┌─ Material provided

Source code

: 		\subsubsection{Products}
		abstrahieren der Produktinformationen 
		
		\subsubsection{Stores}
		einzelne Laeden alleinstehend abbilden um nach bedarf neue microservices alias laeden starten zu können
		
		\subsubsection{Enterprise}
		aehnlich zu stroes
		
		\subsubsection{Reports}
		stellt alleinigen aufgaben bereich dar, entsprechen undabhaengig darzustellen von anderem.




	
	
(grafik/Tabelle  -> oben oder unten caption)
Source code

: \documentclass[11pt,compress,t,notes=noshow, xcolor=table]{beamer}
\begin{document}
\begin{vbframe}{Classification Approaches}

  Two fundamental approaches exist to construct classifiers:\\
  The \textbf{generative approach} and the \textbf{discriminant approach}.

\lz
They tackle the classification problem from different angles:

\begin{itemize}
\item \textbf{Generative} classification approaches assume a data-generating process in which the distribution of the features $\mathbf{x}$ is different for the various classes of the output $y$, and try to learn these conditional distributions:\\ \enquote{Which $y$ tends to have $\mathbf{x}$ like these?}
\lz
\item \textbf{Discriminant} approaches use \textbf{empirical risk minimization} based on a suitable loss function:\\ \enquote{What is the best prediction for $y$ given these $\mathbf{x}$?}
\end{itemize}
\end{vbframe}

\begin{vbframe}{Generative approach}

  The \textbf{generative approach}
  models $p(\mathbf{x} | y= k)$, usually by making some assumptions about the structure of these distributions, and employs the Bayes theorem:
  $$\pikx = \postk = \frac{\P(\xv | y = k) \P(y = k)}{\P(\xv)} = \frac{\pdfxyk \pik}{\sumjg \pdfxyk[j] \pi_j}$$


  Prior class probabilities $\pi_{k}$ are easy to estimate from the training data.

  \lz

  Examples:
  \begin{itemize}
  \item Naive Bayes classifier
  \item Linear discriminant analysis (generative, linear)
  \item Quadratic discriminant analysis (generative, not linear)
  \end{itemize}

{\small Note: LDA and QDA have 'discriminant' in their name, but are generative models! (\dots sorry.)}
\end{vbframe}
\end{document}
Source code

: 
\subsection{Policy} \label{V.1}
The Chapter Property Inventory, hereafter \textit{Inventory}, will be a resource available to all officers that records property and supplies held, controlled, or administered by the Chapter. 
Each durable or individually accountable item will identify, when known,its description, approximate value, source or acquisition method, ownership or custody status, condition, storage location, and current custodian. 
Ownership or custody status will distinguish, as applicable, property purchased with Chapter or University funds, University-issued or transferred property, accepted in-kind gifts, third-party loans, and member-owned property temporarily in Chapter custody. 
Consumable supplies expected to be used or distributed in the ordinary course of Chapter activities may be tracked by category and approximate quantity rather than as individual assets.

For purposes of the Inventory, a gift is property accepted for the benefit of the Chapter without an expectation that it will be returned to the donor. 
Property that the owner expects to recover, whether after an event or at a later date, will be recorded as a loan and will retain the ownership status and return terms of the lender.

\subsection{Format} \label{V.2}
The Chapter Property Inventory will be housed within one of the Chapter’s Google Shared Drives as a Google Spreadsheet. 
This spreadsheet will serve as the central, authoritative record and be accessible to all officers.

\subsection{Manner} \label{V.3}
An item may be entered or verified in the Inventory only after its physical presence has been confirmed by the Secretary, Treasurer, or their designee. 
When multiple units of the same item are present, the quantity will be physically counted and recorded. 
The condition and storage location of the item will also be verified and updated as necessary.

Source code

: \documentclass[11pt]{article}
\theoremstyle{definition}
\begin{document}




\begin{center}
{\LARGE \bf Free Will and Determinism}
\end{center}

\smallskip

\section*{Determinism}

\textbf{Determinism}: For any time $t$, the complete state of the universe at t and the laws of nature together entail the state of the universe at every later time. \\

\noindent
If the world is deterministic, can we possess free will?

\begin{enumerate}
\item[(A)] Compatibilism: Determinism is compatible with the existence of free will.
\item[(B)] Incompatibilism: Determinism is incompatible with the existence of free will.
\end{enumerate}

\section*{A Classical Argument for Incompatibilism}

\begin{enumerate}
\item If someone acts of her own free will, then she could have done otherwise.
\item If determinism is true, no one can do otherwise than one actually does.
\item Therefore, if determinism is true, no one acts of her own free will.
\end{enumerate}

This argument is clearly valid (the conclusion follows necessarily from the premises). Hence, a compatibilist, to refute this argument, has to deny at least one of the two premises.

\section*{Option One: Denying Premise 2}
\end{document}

└─

◆ **Problem details**
Each line that has the word "than" counts once. How many such lines are in the data? Give the number alone.

◆ **Reply to the exercise**
2